### What to do
Could you copy the records below exactly, leaving out any pictures?

### Information given
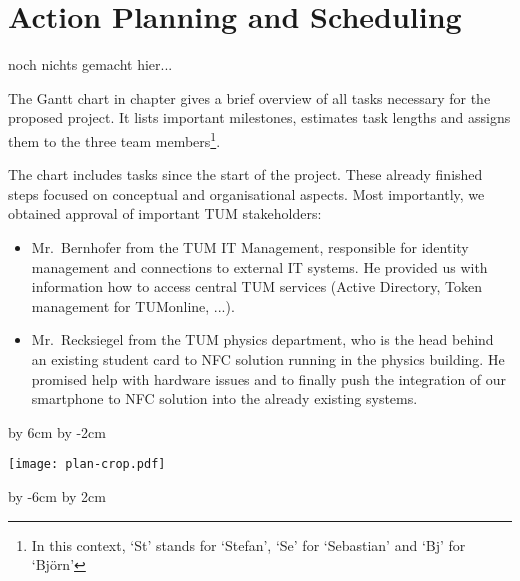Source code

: \section{Action Planning and Scheduling}\label{sec:plan}




noch nichts gemacht hier...


The Gantt chart in chapter gives a brief overview of all tasks necessary for the proposed project.
It lists important milestones, estimates task lengths and assigns them to the three team members\footnote{In this context, `St' stands for `Stefan', `Se' for `Sebastian' and `Bj' for `Björn'}.

The chart includes tasks since the start of the project.
These already finished steps focused on conceptual and organisational aspects.
Most importantly, we obtained approval of important TUM stakeholders:
\begin{itemize}
\item Mr.~Bernhofer from the TUM IT Management, responsible for identity management and connections to external IT systems. He provided us with information how to access central TUM services (Active Directory, Token management for TUMonline, ...).
\item Mr.~Recksiegel from the TUM physics department, who is the head behind an existing student card to NFC solution running in the physics building. He promised help with hardware issues and to finally push the integration of our smartphone to NFC solution into the already existing systems.
\end{itemize}










\par\vfill\break %

\advance\vsize by 6cm %
\advance\voffset by -2cm %
\centerline{\texttt{[image: plan-crop.pdf]}}
\par\vfill\break %

\advance\vsize by -6cm %
\advance\voffset by 2cm %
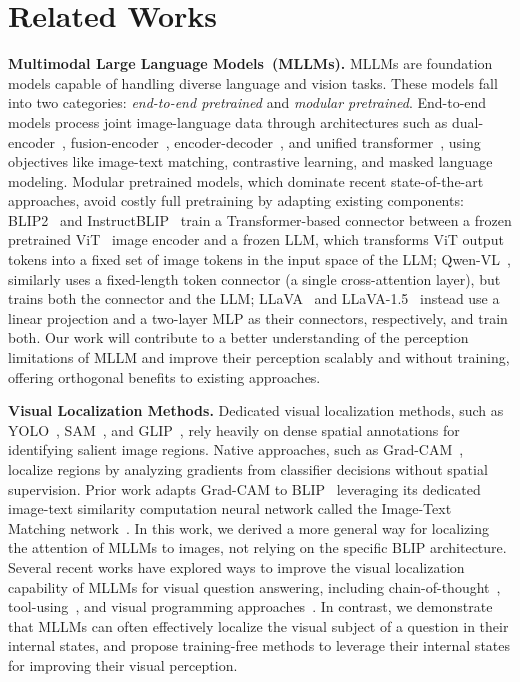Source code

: \section{Related Works}
\label{sec:related_works}

\textbf{Multimodal Large Language Models~(MLLMs).}
MLLMs are foundation models capable of handling diverse language and vision tasks. These models fall into two categories: \emph{end-to-end pretrained} and \emph{modular pretrained}. End-to-end models process joint image-language data through architectures such as dual-encoder~\citep{clip}, fusion-encoder~\citep{li2021align-before-fuse}, encoder-decoder~\citep{cho2021unifying}, and unified transformer~\citep{wang2022image-as-foreign-lang}, using objectives like image-text matching, contrastive learning, and masked language modeling. Modular pretrained models, which dominate recent state-of-the-art approaches, avoid costly full pretraining by adapting existing components: 
BLIP2~\citep{li2023blip} and InstructBLIP~\citep{instructblip} train a Transformer-based connector between a frozen pretrained ViT~\citep{vit} image encoder and a frozen LLM, which transforms ViT output tokens into a fixed set of image tokens in the input space of the LLM; Qwen-VL~\citep{qwen-vl}, similarly uses a fixed-length token connector (a single cross-attention layer), but trains both the connector and the LLM; LLaVA~\citep{llava} and LLaVA-1.5~\citep{llava1.5} instead use a linear projection and a two-layer MLP as their connectors, respectively, and train both.
Our work will contribute to a better understanding of the perception limitations of MLLM and improve their perception scalably and without training, offering orthogonal benefits to existing approaches.

\textbf{Visual Localization Methods.}
Dedicated visual localization methods, such as YOLO~\citep{yolo}, SAM~\citep{kirillov2023segment}, and GLIP~\citep{glip}, rely heavily on dense spatial annotations for identifying salient image regions. Native approaches, such as Grad-CAM~\citep{gradcam}, localize regions by analyzing gradients from classifier decisions without spatial supervision. Prior work adapts Grad-CAM to BLIP~\citep{blip} leveraging its dedicated image-text similarity computation neural network called the Image-Text Matching network~\citep{pnpvqa,pnpvqa2}. In this work, we derived a more general way for localizing the attention of MLLMs to images, not relying on the specific BLIP architecture. Several recent works have explored ways to improve the visual localization capability of MLLMs for visual question answering, including chain-of-thought~\citep{visualcot,llavaplus}, tool-using~\citep{v-star}, and visual programming approaches~\citep{suris2023vipergpt,visualprogramming}. In contrast, we demonstrate that MLLMs can often effectively localize the visual subject of a question in their internal states, and propose training-free methods to leverage their internal states for improving their visual perception.

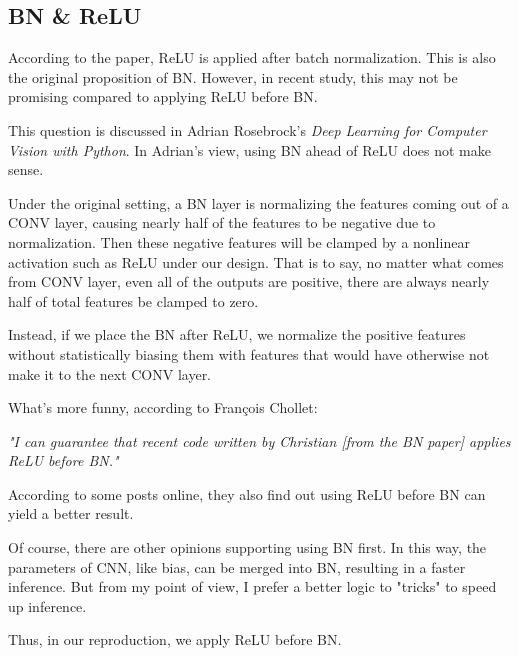 \subsection{BN \& ReLU}

According to the paper, ReLU is applied after batch normalization. This is also the original proposition of BN\cite{ioffeBatchNormalizationAccelerating2015}. However, in recent study, this may not be promising compared to applying ReLU before BN.

This question is discussed in Adrian Rosebrock's \textit{Deep Learning for Computer Vision with Python}\cite{DeepLearningForCV}. In Adrian's view, using BN ahead of ReLU does not make sense.

Under the original setting, a BN layer is normalizing the features coming out of a CONV layer, causing nearly half of the features to be negative due to normalization. Then these negative features will be clamped by a nonlinear activation such as ReLU under our design. That is to say, no matter what comes from CONV layer, even all of the outputs are positive, there are always nearly half of total features be clamped to zero.

Instead, if we place the BN after ReLU, we normalize the positive features without statistically biasing them with features that would have otherwise not make it to the next CONV layer.

What's more funny, according to François Chollet:

\textit{"I can guarantee that recent code written by Christian [from the BN paper] applies ReLU before BN."}

According to some posts online, they also find out using ReLU before BN can yield a better result.

Of course, there are other opinions supporting using BN first. In this way, the parameters of CNN, like bias, can be merged into BN, resulting in a faster inference. But from my point of view, I prefer a better logic to "tricks" to speed up inference.

Thus, in our reproduction, we apply ReLU before BN.

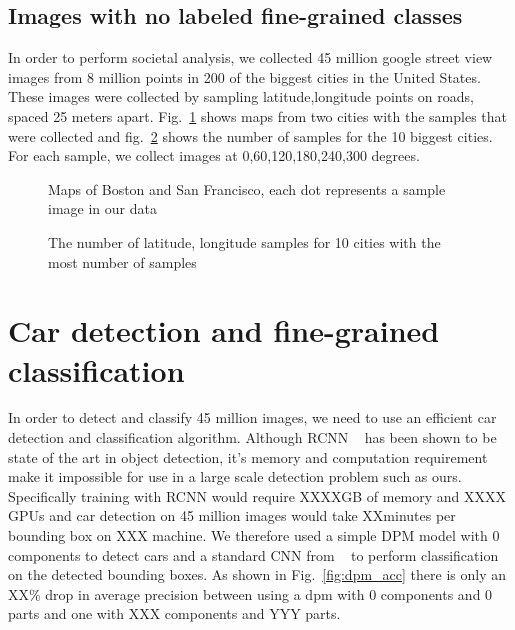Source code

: \documentclass[10pt,twocolumn,letterpaper]{article}
\begin{document}
\subsection{Images with no labeled fine-grained classes}
In order to perform societal analysis, we collected 45 million google street view images from 8 million points in 200 of the biggest cities in the United States. These images were collected by sampling latitude,longitude points on roads, spaced 25 meters apart. Fig.~\ref{fig:dataset4} shows maps from two cities with the samples that were collected and fig.~\ref{fig:dataset5} shows the number of samples for the 10 biggest cities. For each sample, we collect images at 0,60,120,180,240,300 degrees.

\begin{figure}[t]
\begin{center}
\fbox{\rule{0pt}{2in} \rule{0.9\linewidth}{0pt}}
\end{center}
   \caption{Maps of Boston and San Francisco, each dot represents a sample image in our data}
\label{fig:dataset4}
\end{figure}

\begin{figure}[t]
\begin{center}
\fbox{\rule{0pt}{2in} \rule{0.9\linewidth}{0pt}}
\end{center}
   \caption{The number of latitude, longitude samples for 10 cities with the most number of samples}
\label{fig:dataset5}
\end{figure}

\section{Car detection and fine-grained classification}
In order to detect and classify 45 million images, we need to use an efficient car detection and classification algorithm. Although RCNN ~\cite{rcnn} has been shown to be state of the art in object detection, it's memory and computation requirement make it impossible for use in a large scale detection problem such as ours. Specifically training with RCNN  would require XXXXGB of memory and XXXX GPUs and car detection on 45 million images would take XXminutes per bounding box on XXX machine. We therefore used a simple DPM model with 0 components to detect cars and a standard CNN from ~\cite{alexnet} to perform classification on the detected bounding boxes. As shown in Fig.~\ref{fig:dpm_acc} there is only an XX\% drop in average precision between using a dpm with 0 components and 0 parts and one with XXX components and YYY parts.
\end{document}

### Task response
Source code

: \section{Action Planning and Scheduling}\label{sec:plan}




noch nichts gemacht hier...


The Gantt chart in chapter gives a brief overview of all tasks necessary for the proposed project.
It lists important milestones, estimates task lengths and assigns them to the three team members\footnote{In this context, `St' stands for `Stefan', `Se' for `Sebastian' and `Bj' for `Björn'}.

The chart includes tasks since the start of the project.
These already finished steps focused on conceptual and organisational aspects.
Most importantly, we obtained approval of important TUM stakeholders:
\begin{itemize}
\item Mr.~Bernhofer from the TUM IT Management, responsible for identity management and connections to external IT systems. He provided us with information how to access central TUM services (Active Directory, Token management for TUMonline, ...).
\item Mr.~Recksiegel from the TUM physics department, who is the head behind an existing student card to NFC solution running in the physics building. He promised help with hardware issues and to finally push the integration of our smartphone to NFC solution into the already existing systems.
\end{itemize}










\par\vfill\break %

\advance\vsize by 6cm %
\advance\voffset by -2cm %
\centerline{\texttt{[image: plan-crop.pdf]}}
\par\vfill\break %

\advance\vsize by -6cm %
\advance\voffset by 2cm %
Source code

: \section{Related Works}
\label{sec:related_works}

\textbf{Multimodal Large Language Models~(MLLMs).}
MLLMs are foundation models capable of handling diverse language and vision tasks. These models fall into two categories: \emph{end-to-end pretrained} and \emph{modular pretrained}. End-to-end models process joint image-language data through architectures such as dual-encoder~\citep{clip}, fusion-encoder~\citep{li2021align-before-fuse}, encoder-decoder~\citep{cho2021unifying}, and unified transformer~\citep{wang2022image-as-foreign-lang}, using objectives like image-text matching, contrastive learning, and masked language modeling. Modular pretrained models, which dominate recent state-of-the-art approaches, avoid costly full pretraining by adapting existing components: 
BLIP2~\citep{li2023blip} and InstructBLIP~\citep{instructblip} train a Transformer-based connector between a frozen pretrained ViT~\citep{vit} image encoder and a frozen LLM, which transforms ViT output tokens into a fixed set of image tokens in the input space of the LLM; Qwen-VL~\citep{qwen-vl}, similarly uses a fixed-length token connector (a single cross-attention layer), but trains both the connector and the LLM; LLaVA~\citep{llava} and LLaVA-1.5~\citep{llava1.5} instead use a linear projection and a two-layer MLP as their connectors, respectively, and train both.
Our work will contribute to a better understanding of the perception limitations of MLLM and improve their perception scalably and without training, offering orthogonal benefits to existing approaches.

\textbf{Visual Localization Methods.}
Dedicated visual localization methods, such as YOLO~\citep{yolo}, SAM~\citep{kirillov2023segment}, and GLIP~\citep{glip}, rely heavily on dense spatial annotations for identifying salient image regions. Native approaches, such as Grad-CAM~\citep{gradcam}, localize regions by analyzing gradients from classifier decisions without spatial supervision. Prior work adapts Grad-CAM to BLIP~\citep{blip} leveraging its dedicated image-text similarity computation neural network called the Image-Text Matching network~\citep{pnpvqa,pnpvqa2}. In this work, we derived a more general way for localizing the attention of MLLMs to images, not relying on the specific BLIP architecture. Several recent works have explored ways to improve the visual localization capability of MLLMs for visual question answering, including chain-of-thought~\citep{visualcot,llavaplus}, tool-using~\citep{v-star}, and visual programming approaches~\citep{suris2023vipergpt,visualprogramming}. In contrast, we demonstrate that MLLMs can often effectively localize the visual subject of a question in their internal states, and propose training-free methods to leverage their internal states for improving their visual perception.

 \subsection{BN \& ReLU}

According to the paper, ReLU is applied after batch normalization. This is also the original proposition of BN\cite{ioffeBatchNormalizationAccelerating2015}. However, in recent study, this may not be promising compared to applying ReLU before BN.

This question is discussed in Adrian Rosebrock's \textit{Deep Learning for Computer Vision with Python}\cite{DeepLearningForCV}. In Adrian's view, using BN ahead of ReLU does not make sense.

Under the original setting, a BN layer is normalizing the features coming out of a CONV layer, causing nearly half of the features to be negative due to normalization. Then these negative features will be clamped by a nonlinear activation such as ReLU under our design. That is to say, no matter what comes from CONV layer, even all of the outputs are positive, there are always nearly half of total features be clamped to zero.

Instead, if we place the BN after ReLU, we normalize the positive features without statistically biasing them with features that would have otherwise not make it to the next CONV layer.

What's more funny, according to François Chollet:

\textit{"I can guarantee that recent code written by Christian [from the BN paper] applies ReLU before BN."}

According to some posts online, they also find out using ReLU before BN can yield a better result.

Of course, there are other opinions supporting using BN first. In this way, the parameters of CNN, like bias, can be merged into BN, resulting in a faster inference. But from my point of view, I prefer a better logic to "tricks" to speed up inference.

Thus, in our reproduction, we apply ReLU before BN.

Source code

: \documentclass[10pt,twocolumn,letterpaper]{article}
\begin{document}
\subsection{Images with no labeled fine-grained classes}
In order to perform societal analysis, we collected 45 million google street view images from 8 million points in 200 of the biggest cities in the United States. These images were collected by sampling latitude,longitude points on roads, spaced 25 meters apart. Fig.~\ref{fig:dataset4} shows maps from two cities with the samples that were collected and fig.~\ref{fig:dataset5} shows the number of samples for the 10 biggest cities. For each sample, we collect images at 0,60,120,180,240,300 degrees.

\begin{figure}[t]
\begin{center}
\fbox{\rule{0pt}{2in} \rule{0.9\linewidth}{0pt}}
\end{center}
   \caption{Maps of Boston and San Francisco, each dot represents a sample image in our data}
\label{fig:dataset4}
\end{figure}

\begin{figure}[t]
\begin{center}
\fbox{\rule{0pt}{2in} \rule{0.9\linewidth}{0pt}}
\end{center}
   \caption{The number of latitude, longitude samples for 10 cities with the most number of samples}
\label{fig:dataset5}
\end{figure}

\section{Car detection and fine-grained classification}
In order to detect and classify 45 million images, we need to use an efficient car detection and classification algorithm. Although RCNN ~\cite{rcnn} has been shown to be state of the art in object detection, it's memory and computation requirement make it impossible for use in a large scale detection problem such as ours. Specifically training with RCNN  would require XXXXGB of memory and XXXX GPUs and car detection on 45 million images would take XXminutes per bounding box on XXX machine. We therefore used a simple DPM model with 0 components to detect cars and a standard CNN from ~\cite{alexnet} to perform classification on the detected bounding boxes. As shown in Fig.~\ref{fig:dpm_acc} there is only an XX\% drop in average precision between using a dpm with 0 components and 0 parts and one with XXX components and YYY parts.
\end{document}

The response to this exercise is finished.